* [Task to carry out]:
Locate the word "savefig" in the material, then show every line that holds it.

* [Task inputs]:
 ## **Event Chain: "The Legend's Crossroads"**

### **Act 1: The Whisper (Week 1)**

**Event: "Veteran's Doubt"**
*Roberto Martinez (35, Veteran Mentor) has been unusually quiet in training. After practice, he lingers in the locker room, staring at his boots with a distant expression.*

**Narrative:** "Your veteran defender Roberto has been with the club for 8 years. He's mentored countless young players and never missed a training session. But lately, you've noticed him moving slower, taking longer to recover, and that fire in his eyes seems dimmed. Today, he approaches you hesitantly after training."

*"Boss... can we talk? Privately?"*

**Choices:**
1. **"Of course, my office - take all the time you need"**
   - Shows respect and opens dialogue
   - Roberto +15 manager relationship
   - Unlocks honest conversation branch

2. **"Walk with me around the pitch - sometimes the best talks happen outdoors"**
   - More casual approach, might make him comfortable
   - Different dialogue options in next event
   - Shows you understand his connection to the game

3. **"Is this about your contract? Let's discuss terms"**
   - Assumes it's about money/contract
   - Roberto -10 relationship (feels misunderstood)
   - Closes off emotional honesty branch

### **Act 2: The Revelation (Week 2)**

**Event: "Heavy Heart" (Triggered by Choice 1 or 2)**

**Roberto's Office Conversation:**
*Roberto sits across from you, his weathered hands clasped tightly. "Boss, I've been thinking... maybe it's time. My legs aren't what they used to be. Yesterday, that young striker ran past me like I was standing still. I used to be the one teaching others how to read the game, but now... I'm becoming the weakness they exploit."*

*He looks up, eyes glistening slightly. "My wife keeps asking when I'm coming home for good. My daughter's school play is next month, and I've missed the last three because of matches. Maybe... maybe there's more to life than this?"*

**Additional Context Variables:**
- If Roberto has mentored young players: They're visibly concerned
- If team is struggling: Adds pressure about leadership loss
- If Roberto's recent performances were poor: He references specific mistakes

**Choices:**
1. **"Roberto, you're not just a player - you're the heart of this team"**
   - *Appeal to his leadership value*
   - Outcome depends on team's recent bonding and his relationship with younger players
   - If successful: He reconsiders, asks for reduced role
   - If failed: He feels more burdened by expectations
==
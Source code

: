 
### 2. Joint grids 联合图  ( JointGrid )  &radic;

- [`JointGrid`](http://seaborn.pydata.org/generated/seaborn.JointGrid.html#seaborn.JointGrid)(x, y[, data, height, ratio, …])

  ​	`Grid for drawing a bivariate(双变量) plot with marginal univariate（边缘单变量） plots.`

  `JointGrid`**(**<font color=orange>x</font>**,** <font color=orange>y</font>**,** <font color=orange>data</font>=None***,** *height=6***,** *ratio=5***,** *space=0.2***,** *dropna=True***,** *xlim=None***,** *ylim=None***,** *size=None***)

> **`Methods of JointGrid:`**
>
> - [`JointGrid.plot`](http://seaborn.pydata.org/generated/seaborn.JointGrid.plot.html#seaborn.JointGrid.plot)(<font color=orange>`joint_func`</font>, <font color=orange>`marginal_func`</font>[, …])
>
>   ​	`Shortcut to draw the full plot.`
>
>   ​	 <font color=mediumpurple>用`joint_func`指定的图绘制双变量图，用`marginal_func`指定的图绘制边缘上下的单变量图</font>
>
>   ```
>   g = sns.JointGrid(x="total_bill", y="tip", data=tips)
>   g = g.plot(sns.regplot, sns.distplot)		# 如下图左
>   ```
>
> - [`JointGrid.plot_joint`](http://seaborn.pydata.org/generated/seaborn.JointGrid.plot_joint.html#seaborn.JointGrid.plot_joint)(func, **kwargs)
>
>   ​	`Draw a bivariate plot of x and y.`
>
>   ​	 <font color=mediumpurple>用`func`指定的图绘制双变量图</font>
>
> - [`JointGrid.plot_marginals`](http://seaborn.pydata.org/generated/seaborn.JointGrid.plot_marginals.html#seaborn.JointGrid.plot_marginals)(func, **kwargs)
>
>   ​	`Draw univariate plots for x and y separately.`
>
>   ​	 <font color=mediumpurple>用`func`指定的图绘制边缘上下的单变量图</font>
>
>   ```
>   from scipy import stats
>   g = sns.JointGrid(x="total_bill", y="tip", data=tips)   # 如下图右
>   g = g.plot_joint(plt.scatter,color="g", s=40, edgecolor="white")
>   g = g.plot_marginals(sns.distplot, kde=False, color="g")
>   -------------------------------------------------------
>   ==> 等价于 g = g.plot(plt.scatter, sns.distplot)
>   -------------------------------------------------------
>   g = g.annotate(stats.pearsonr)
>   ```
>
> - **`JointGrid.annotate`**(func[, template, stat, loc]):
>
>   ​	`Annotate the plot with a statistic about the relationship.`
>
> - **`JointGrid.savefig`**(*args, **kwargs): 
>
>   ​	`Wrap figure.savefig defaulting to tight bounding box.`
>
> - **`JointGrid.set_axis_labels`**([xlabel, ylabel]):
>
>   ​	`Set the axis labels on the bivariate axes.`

* [Result for this task]:
> - **`JointGrid.savefig`**(*args, **kwargs): 
>   ​	`Wrap figure.savefig defaulting to tight bounding box.`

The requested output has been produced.